- [The task] Exact reproduction required: the lines below from the line with "machine, Or setup a" to the line with "breaking an existing router.", both ends included, and no others.

[Source records]
══════

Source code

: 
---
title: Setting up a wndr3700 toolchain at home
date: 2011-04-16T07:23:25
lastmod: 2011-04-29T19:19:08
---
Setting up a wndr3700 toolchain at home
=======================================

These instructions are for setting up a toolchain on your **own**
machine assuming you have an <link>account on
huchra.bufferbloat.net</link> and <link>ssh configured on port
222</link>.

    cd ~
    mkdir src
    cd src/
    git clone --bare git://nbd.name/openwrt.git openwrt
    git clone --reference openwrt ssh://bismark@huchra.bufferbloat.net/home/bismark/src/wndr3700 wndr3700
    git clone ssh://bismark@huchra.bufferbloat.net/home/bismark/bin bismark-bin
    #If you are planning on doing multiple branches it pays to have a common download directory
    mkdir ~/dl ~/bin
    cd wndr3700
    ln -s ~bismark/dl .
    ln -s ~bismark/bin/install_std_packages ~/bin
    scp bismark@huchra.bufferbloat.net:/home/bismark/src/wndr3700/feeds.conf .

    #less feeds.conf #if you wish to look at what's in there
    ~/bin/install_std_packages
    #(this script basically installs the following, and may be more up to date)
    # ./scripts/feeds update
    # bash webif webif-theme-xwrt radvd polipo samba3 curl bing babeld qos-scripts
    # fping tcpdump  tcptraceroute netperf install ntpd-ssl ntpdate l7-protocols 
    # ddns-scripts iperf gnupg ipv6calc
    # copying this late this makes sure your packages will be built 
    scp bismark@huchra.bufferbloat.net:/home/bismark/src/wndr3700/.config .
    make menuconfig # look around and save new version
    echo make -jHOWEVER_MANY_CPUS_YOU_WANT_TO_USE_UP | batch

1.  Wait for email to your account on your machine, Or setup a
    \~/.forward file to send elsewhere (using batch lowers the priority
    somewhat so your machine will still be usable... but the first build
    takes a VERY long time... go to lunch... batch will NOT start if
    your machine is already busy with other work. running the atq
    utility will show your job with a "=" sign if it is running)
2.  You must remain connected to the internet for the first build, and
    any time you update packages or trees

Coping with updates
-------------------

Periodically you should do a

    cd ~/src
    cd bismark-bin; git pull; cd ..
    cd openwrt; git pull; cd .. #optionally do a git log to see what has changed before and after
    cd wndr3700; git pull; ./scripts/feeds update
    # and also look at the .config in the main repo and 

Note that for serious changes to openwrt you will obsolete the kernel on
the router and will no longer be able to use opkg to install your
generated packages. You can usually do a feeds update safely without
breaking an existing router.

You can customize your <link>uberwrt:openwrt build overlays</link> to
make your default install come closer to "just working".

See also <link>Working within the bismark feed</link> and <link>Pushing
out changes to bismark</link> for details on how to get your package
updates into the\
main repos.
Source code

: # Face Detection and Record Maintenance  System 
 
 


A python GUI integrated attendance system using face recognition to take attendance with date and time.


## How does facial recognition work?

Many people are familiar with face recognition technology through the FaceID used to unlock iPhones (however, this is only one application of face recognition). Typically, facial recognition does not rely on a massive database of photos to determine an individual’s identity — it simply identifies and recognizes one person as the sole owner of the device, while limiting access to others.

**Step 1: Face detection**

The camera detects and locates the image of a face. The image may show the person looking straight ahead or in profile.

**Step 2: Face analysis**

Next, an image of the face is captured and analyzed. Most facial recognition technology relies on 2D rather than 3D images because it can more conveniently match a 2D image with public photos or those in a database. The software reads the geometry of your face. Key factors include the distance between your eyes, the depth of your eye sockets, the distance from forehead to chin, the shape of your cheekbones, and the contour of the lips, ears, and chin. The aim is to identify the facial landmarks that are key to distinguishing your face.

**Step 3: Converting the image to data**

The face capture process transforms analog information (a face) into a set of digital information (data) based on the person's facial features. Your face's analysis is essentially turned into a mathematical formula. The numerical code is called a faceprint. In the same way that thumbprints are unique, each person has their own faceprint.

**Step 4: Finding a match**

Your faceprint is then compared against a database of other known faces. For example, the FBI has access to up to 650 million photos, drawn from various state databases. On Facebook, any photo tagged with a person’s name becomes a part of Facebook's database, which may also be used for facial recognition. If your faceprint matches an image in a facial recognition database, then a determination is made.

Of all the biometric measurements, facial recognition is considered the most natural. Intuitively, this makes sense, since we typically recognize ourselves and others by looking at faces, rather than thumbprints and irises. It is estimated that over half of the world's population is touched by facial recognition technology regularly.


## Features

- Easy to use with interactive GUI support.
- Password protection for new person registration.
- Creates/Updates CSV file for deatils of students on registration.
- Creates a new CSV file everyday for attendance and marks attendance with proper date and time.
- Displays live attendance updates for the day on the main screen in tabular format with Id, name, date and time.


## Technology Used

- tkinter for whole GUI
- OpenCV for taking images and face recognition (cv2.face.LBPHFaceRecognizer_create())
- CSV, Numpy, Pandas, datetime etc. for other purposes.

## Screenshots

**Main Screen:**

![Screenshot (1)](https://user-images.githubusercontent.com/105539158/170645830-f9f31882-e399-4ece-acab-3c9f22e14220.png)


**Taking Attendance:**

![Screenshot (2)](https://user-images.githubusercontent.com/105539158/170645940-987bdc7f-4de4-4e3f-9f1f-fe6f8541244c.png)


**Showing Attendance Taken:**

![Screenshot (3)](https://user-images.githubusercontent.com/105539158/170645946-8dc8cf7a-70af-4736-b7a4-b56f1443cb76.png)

══════

- [Reply to the task]
1.  Wait for email to your account on your machine, Or setup a
    \~/.forward file to send elsewhere (using batch lowers the priority
    somewhat so your machine will still be usable... but the first build
    takes a VERY long time... go to lunch... batch will NOT start if
    your machine is already busy with other work. running the atq
    utility will show your job with a "=" sign if it is running)
2.  You must remain connected to the internet for the first build, and
    any time you update packages or trees

Coping with updates
-------------------

Periodically you should do a

    cd ~/src
    cd bismark-bin; git pull; cd ..
    cd openwrt; git pull; cd .. #optionally do a git log to see what has changed before and after
    cd wndr3700; git pull; ./scripts/feeds update
    # and also look at the .config in the main repo and 

Note that for serious changes to openwrt you will obsolete the kernel on
the router and will no longer be able to use opkg to install your
generated packages. You can usually do a feeds update safely without
breaking an existing router.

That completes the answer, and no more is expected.